Dataset entries
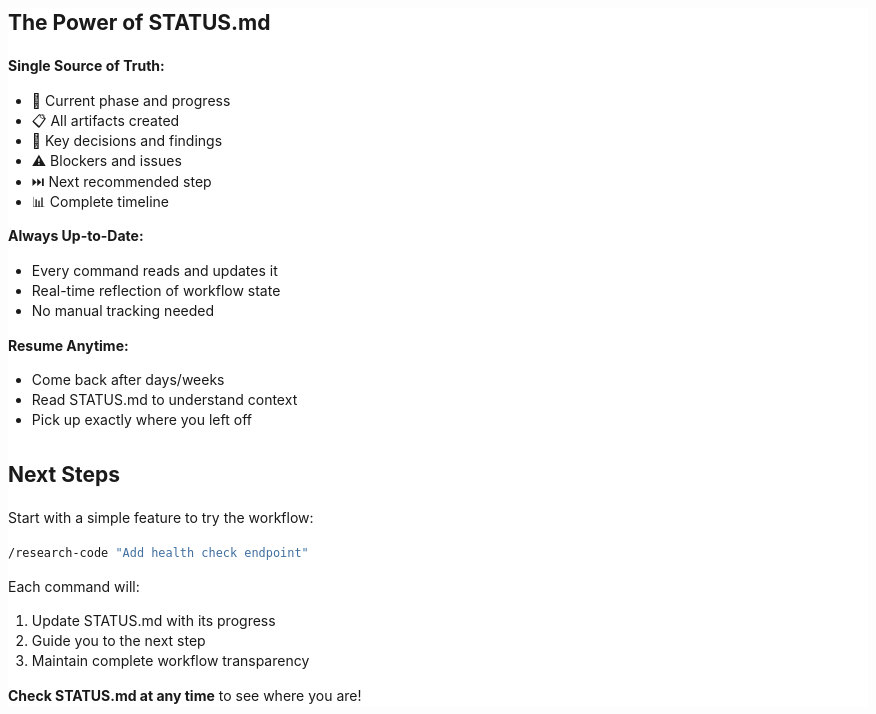 ## The Power of STATUS.md

**Single Source of Truth:**

- 📍 Current phase and progress
- 📋 All artifacts created
- 🔑 Key decisions and findings
- ⚠️ Blockers and issues
- ⏭️ Next recommended step
- 📊 Complete timeline

**Always Up-to-Date:**

- Every command reads and updates it
- Real-time reflection of workflow state
- No manual tracking needed

**Resume Anytime:**

- Come back after days/weeks
- Read STATUS.md to understand context
- Pick up exactly where you left off

## Next Steps

Start with a simple feature to try the workflow:

```bash
/research-code "Add health check endpoint"
```

Each command will:

1. Update STATUS.md with its progress
2. Guide you to the next step
3. Maintain complete workflow transparency

**Check STATUS.md at any time** to see where you are!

Work instruction:
In the records above, how many lines contain the string "with"? State that number only.

Exercise solution:
2